My name is James Spenser.  Six months ago, my brother and I came to Edinburgh from Glasgow on our eastward trek across Scotland.  The journey started at our farm just west of Glasgow.  We had a lovely little place with potato fields that stretched to a river, edged with silver birch.  My father’s family had worked the land for two generations, and my brothers and I always thought we’d work the land, too. 

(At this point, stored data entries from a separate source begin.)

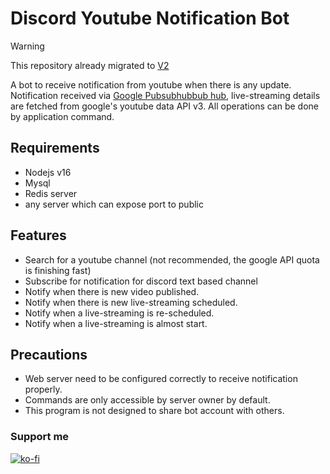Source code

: # Discord Youtube Notification Bot

> [!WARNING]
> This repository already migrated to [V2](https://github.com/eslym/dcyt-bot-v2)

A bot to receive notification from youtube when there is any update. Notification received via
[Google Pubsubhubbub hub](https://pubsubhubbub.appspot.com/), live-streaming details are fetched from google's youtube
data API v3. All operations can be done by application command.

## Requirements
- Nodejs v16
- Mysql
- Redis server
- any server which can expose port to public

## Features
- Search for a youtube channel (not recommended, the google API quota is finishing fast)
- Subscribe for notification for discord text based channel
- Notify when there is new video published.
- Notify when there is new live-streaming scheduled.
- Notify when a live-streaming is re-scheduled.
- Notify when a live-streaming is almost start.

## Precautions
- Web server need to be configured correctly to receive notification properly.
- Commands are only accessible by server owner by default.
- This program is not designed to share bot account with others.

### Support me
[![ko-fi](https://ko-fi.com/img/githubbutton_sm.svg)](https://ko-fi.com/L4L56X3F6)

All that changed three years ago, when the potato famine came to Scotland.  Our fields were ruined as the blight moved quickly, destroying all our crops.  We didn’t have enough seed potatoes to try again and barely enough to eat that winter.  My father found work at a railway yard in Glasgow and my mother, my brother Andrew, and I all went with him.  My oldest brother, Ethan, decided to try his luck in America and found work on a ship bound for New York. 

Glasgow was a big change for us all.  Our mum took to it right enough, finding her way with the other ladies of the area and helping out with the sick.  Da fell in with some mates at the rail yard and started drinking a bit more than before.  It was hard losing the farm, but things didn’t seem too bad until we lost our mum.

She was out like always helping those that she could, not knowing that the winter of 1848 would bring a terrible cholera epidemic to the city.  When she came down with the illness, Andrew and I were already on our way to Edinburgh.  By the time we found out, it was too late to come home.  Da told us to stay and work hard in her memory.  Six months later, he was gone, too.  Andrew and I both thought it was just too much losing Mum.  They truly loved each other, and I don’t think he wanted to go on without her. 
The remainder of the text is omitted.